Amazon may block me from reviewing, but I can spread the word to you all! I am doing a series of reviews on the first three books of Ginny’s Heaven’s Heathens series (and yes, that’s a link to all three in a bundle). We’re starting with the beginning which I hear could be a very good place to start… Okay, no more Sound of Music references, I just gave myself bad flashbacks. On to the review of The Lone Prospect!

Gideon is searching for a place to belong now that he has been discharged from the New York military. He can’t go back to his family farm, so he instead begins to wander the other surviving countries that carved themselves out after the Cascading Wars. There may be a place for him in Jasper, Colorado, though when he arrives, nothing is quite like he suspects. Enter one Savannah Barker. Savannah finds herself saddled with the new puppy when her grandfather Brand decides to test Gideon’s mettle by throwing him into hot water to see if he sinks. She’d be (more) annoyed, except for two things, not counting Gideon’s good looks that she isn’t going to think about too hard. One, her grandfather does these sorts of things far too often for his own amusement. And two, as a biker club of werewolves, their concept of dangerous is a little different from everyone else. Add in that they are mercenaries, and well, she has to hold on to her patience by her fingernails. Gideon’s smart mouth is not helping.

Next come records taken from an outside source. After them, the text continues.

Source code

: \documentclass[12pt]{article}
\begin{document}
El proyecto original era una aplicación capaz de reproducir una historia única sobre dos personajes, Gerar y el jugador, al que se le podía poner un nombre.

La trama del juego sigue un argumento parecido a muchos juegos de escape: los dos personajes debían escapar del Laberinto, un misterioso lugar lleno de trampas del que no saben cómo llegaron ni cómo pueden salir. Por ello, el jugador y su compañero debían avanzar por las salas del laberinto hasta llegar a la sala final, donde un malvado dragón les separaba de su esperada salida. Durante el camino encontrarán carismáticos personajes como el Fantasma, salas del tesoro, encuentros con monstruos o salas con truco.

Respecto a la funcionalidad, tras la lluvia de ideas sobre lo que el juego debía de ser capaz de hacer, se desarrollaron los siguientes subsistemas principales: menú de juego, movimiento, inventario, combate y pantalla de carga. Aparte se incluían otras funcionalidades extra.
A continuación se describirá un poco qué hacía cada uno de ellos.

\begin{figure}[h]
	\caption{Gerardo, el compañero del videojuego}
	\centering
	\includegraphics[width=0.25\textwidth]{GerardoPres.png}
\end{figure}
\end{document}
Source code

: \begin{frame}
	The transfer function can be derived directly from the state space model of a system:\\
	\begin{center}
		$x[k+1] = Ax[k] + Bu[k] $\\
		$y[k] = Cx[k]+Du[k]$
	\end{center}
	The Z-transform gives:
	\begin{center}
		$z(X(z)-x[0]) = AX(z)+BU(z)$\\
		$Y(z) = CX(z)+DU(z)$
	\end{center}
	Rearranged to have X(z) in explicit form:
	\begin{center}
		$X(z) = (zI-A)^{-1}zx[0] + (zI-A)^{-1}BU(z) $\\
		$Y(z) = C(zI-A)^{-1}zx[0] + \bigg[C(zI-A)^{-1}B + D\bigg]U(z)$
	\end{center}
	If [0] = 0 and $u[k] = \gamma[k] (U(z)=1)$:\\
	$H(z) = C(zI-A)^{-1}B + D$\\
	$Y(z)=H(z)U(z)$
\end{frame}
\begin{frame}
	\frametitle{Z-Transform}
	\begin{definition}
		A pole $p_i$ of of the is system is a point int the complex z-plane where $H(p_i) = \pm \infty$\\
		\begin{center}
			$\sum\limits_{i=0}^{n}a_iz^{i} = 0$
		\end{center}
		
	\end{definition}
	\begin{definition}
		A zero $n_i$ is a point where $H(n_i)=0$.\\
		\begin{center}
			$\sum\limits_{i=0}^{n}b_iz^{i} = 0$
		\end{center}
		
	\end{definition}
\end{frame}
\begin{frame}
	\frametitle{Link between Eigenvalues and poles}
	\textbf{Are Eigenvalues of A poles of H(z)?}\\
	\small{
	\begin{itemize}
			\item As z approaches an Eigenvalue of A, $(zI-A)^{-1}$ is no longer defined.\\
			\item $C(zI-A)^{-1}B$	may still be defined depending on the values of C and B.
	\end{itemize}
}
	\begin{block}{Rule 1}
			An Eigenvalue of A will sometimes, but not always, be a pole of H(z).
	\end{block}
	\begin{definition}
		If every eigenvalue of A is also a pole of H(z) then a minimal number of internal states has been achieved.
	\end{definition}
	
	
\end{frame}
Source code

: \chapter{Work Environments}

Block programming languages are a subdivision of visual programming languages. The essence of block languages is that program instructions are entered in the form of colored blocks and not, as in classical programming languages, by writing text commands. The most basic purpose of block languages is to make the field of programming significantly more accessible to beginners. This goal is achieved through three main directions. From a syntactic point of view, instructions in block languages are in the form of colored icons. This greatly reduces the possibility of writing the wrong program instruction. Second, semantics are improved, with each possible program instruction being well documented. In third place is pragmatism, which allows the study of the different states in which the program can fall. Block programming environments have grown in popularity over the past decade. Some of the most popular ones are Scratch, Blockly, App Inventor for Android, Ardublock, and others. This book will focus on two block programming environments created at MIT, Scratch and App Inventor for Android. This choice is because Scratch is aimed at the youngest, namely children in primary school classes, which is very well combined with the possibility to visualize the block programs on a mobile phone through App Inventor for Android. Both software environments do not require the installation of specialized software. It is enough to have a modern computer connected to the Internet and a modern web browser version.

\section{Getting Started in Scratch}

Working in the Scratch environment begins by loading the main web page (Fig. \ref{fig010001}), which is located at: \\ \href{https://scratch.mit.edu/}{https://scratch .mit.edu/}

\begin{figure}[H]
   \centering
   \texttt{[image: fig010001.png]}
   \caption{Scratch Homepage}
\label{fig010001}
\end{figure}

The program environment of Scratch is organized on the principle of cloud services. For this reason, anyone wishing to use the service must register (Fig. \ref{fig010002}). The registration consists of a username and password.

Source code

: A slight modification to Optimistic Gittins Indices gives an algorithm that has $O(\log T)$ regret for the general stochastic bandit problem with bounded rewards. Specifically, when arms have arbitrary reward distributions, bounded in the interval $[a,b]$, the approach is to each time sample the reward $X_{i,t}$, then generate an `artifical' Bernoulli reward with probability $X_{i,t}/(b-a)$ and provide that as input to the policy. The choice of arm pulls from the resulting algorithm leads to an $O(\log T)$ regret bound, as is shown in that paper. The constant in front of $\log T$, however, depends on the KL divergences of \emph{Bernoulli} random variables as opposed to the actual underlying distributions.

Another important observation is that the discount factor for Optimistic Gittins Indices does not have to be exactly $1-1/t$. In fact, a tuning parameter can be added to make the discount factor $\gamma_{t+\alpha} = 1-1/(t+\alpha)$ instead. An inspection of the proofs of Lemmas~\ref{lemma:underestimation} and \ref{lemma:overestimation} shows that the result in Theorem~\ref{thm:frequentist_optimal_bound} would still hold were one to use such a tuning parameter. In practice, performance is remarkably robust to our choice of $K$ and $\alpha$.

Believe it or not, I am capable of being impartial here. (Hell, Ginny’s and my relationship started because of a review, what do you all think of that?) And I can honestly say I love these characters. Everyone has a personality, everyone has a backstory, and everyone has their own goals. While normally in an ensemble writing type book, that could get ugly, Ginny not only keeps the story centered around Gideon and Savvy, she also takes the time to let the story breathe. Rather than worry about the book being too long, she gives us time to know the characters, to be invested in them, and then the plot comes second (it’s still a good plot, you just don’t worry about it as much, you are having too much fun watching Giddy get boggled). The characters, and the relations between them, make this book.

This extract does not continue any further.